_Your task_
Would you write out all the records again, exactly?

_Entries taken from a collection_
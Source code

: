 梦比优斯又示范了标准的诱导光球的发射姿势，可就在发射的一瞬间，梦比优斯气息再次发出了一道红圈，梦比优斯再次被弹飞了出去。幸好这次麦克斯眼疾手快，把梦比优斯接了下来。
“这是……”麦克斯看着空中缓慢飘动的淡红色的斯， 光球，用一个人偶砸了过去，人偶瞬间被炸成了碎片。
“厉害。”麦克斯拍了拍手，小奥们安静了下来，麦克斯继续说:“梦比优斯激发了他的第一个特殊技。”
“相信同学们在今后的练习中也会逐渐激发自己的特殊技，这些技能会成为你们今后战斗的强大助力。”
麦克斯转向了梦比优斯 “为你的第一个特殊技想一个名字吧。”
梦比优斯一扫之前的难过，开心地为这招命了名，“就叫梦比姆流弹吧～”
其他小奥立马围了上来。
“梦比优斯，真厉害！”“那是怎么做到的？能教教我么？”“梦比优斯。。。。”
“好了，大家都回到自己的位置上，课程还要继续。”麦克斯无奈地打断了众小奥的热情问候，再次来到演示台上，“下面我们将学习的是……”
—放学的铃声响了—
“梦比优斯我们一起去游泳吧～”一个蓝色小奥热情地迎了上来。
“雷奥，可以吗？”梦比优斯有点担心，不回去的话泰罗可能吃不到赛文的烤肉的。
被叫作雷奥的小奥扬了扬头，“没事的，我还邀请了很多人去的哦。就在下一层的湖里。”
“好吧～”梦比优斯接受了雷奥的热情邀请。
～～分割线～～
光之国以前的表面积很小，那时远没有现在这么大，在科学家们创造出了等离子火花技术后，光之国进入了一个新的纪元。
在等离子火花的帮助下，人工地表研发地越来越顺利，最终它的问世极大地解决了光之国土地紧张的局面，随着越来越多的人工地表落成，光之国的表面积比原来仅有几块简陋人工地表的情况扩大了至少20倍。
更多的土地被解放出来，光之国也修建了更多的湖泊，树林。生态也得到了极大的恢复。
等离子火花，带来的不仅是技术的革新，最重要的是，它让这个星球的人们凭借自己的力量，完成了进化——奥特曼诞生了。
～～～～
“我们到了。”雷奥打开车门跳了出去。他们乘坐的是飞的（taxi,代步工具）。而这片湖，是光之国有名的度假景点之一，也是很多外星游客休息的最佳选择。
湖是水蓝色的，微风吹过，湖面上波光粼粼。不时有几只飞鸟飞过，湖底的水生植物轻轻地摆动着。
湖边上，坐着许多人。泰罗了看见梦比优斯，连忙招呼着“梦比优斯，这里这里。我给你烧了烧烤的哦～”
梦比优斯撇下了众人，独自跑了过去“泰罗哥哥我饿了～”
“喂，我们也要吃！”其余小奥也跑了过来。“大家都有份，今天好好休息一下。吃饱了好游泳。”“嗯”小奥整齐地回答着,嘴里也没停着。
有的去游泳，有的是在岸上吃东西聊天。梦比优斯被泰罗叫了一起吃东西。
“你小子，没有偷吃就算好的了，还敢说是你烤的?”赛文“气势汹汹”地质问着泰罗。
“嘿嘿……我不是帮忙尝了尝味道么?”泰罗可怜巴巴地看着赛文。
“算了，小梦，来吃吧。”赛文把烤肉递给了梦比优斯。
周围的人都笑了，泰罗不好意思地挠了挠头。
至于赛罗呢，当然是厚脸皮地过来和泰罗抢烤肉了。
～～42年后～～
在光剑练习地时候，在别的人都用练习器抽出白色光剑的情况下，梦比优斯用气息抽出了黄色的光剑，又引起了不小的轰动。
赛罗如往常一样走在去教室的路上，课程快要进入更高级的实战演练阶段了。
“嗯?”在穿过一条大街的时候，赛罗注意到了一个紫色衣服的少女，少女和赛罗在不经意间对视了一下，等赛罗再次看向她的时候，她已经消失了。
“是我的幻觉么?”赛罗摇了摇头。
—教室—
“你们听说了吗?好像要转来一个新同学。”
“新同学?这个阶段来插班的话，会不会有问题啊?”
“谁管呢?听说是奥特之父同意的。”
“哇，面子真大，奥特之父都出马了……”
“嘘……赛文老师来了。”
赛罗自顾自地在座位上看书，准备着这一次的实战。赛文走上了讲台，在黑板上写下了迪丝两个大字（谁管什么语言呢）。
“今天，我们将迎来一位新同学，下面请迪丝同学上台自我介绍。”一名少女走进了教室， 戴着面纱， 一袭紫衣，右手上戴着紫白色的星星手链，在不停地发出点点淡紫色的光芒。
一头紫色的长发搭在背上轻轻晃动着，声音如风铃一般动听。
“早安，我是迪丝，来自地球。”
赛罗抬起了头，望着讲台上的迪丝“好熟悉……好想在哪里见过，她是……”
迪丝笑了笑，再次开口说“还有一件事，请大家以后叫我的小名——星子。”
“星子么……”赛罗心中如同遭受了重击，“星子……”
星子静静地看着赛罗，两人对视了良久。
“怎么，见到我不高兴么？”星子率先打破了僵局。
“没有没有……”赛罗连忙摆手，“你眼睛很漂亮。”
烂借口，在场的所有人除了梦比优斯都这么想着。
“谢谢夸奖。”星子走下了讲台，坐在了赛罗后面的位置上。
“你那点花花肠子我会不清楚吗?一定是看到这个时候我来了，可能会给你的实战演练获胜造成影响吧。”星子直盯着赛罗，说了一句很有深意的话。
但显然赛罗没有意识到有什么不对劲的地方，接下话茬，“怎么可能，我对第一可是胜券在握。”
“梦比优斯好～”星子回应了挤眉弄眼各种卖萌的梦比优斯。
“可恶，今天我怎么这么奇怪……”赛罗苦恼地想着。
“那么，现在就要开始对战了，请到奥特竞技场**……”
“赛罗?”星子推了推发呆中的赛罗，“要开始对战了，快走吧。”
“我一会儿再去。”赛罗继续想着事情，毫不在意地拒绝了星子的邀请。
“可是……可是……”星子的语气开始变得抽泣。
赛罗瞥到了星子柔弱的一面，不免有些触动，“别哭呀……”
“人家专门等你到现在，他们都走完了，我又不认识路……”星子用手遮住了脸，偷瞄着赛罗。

_Answer to this problem_
Source code

: 梦比优斯又示范了标准的诱导光球的发射姿势，可就在发射的一瞬间，梦比优斯气息再次发出了一道红圈，梦比优斯再次被弹飞了出去。幸好这次麦克斯眼疾手快，把梦比优斯接了下来。
“这是……”麦克斯看着空中缓慢飘动的淡红色的斯， 光球，用一个人偶砸了过去，人偶瞬间被炸成了碎片。
“厉害。”麦克斯拍了拍手，小奥们安静了下来，麦克斯继续说:“梦比优斯激发了他的第一个特殊技。”
“相信同学们在今后的练习中也会逐渐激发自己的特殊技，这些技能会成为你们今后战斗的强大助力。”
麦克斯转向了梦比优斯 “为你的第一个特殊技想一个名字吧。”
梦比优斯一扫之前的难过，开心地为这招命了名，“就叫梦比姆流弹吧～”
其他小奥立马围了上来。
“梦比优斯，真厉害！”“那是怎么做到的？能教教我么？”“梦比优斯。。。。”
“好了，大家都回到自己的位置上，课程还要继续。”麦克斯无奈地打断了众小奥的热情问候，再次来到演示台上，“下面我们将学习的是……”
—放学的铃声响了—
“梦比优斯我们一起去游泳吧～”一个蓝色小奥热情地迎了上来。
“雷奥，可以吗？”梦比优斯有点担心，不回去的话泰罗可能吃不到赛文的烤肉的。
被叫作雷奥的小奥扬了扬头，“没事的，我还邀请了很多人去的哦。就在下一层的湖里。”
“好吧～”梦比优斯接受了雷奥的热情邀请。
～～分割线～～
光之国以前的表面积很小，那时远没有现在这么大，在科学家们创造出了等离子火花技术后，光之国进入了一个新的纪元。
在等离子火花的帮助下，人工地表研发地越来越顺利，最终它的问世极大地解决了光之国土地紧张的局面，随着越来越多的人工地表落成，光之国的表面积比原来仅有几块简陋人工地表的情况扩大了至少20倍。
更多的土地被解放出来，光之国也修建了更多的湖泊，树林。生态也得到了极大的恢复。
等离子火花，带来的不仅是技术的革新，最重要的是，它让这个星球的人们凭借自己的力量，完成了进化——奥特曼诞生了。
～～～～
“我们到了。”雷奥打开车门跳了出去。他们乘坐的是飞的（taxi,代步工具）。而这片湖，是光之国有名的度假景点之一，也是很多外星游客休息的最佳选择。
湖是水蓝色的，微风吹过，湖面上波光粼粼。不时有几只飞鸟飞过，湖底的水生植物轻轻地摆动着。
湖边上，坐着许多人。泰罗了看见梦比优斯，连忙招呼着“梦比优斯，这里这里。我给你烧了烧烤的哦～”
梦比优斯撇下了众人，独自跑了过去“泰罗哥哥我饿了～”
“喂，我们也要吃！”其余小奥也跑了过来。“大家都有份，今天好好休息一下。吃饱了好游泳。”“嗯”小奥整齐地回答着,嘴里也没停着。
有的去游泳，有的是在岸上吃东西聊天。梦比优斯被泰罗叫了一起吃东西。
“你小子，没有偷吃就算好的了，还敢说是你烤的?”赛文“气势汹汹”地质问着泰罗。
“嘿嘿……我不是帮忙尝了尝味道么?”泰罗可怜巴巴地看着赛文。
“算了，小梦，来吃吧。”赛文把烤肉递给了梦比优斯。
周围的人都笑了，泰罗不好意思地挠了挠头。
至于赛罗呢，当然是厚脸皮地过来和泰罗抢烤肉了。
～～42年后～～
在光剑练习地时候，在别的人都用练习器抽出白色光剑的情况下，梦比优斯用气息抽出了黄色的光剑，又引起了不小的轰动。
赛罗如往常一样走在去教室的路上，课程快要进入更高级的实战演练阶段了。
“嗯?”在穿过一条大街的时候，赛罗注意到了一个紫色衣服的少女，少女和赛罗在不经意间对视了一下，等赛罗再次看向她的时候，她已经消失了。
“是我的幻觉么?”赛罗摇了摇头。
—教室—
“你们听说了吗?好像要转来一个新同学。”
“新同学?这个阶段来插班的话，会不会有问题啊?”
“谁管呢?听说是奥特之父同意的。”
“哇，面子真大，奥特之父都出马了……”
“嘘……赛文老师来了。”
赛罗自顾自地在座位上看书，准备着这一次的实战。赛文走上了讲台，在黑板上写下了迪丝两个大字（谁管什么语言呢）。
“今天，我们将迎来一位新同学，下面请迪丝同学上台自我介绍。”一名少女走进了教室， 戴着面纱， 一袭紫衣，右手上戴着紫白色的星星手链，在不停地发出点点淡紫色的光芒。
一头紫色的长发搭在背上轻轻晃动着，声音如风铃一般动听。
“早安，我是迪丝，来自地球。”
赛罗抬起了头，望着讲台上的迪丝“好熟悉……好想在哪里见过，她是……”
迪丝笑了笑，再次开口说“还有一件事，请大家以后叫我的小名——星子。”
“星子么……”赛罗心中如同遭受了重击，“星子……”
星子静静地看着赛罗，两人对视了良久。
“怎么，见到我不高兴么？”星子率先打破了僵局。
“没有没有……”赛罗连忙摆手，“你眼睛很漂亮。”
烂借口，在场的所有人除了梦比优斯都这么想着。
“谢谢夸奖。”星子走下了讲台，坐在了赛罗后面的位置上。
“你那点花花肠子我会不清楚吗?一定是看到这个时候我来了，可能会给你的实战演练获胜造成影响吧。”星子直盯着赛罗，说了一句很有深意的话。
但显然赛罗没有意识到有什么不对劲的地方，接下话茬，“怎么可能，我对第一可是胜券在握。”
“梦比优斯好～”星子回应了挤眉弄眼各种卖萌的梦比优斯。
“可恶，今天我怎么这么奇怪……”赛罗苦恼地想着。
“那么，现在就要开始对战了，请到奥特竞技场**……”
“赛罗?”星子推了推发呆中的赛罗，“要开始对战了，快走吧。”
“我一会儿再去。”赛罗继续想着事情，毫不在意地拒绝了星子的邀请。
“可是……可是……”星子的语气开始变得抽泣。
赛罗瞥到了星子柔弱的一面，不免有些触动，“别哭呀……”
“人家专门等你到现在，他们都走完了，我又不认识路……”星子用手遮住了脸，偷瞄着赛罗。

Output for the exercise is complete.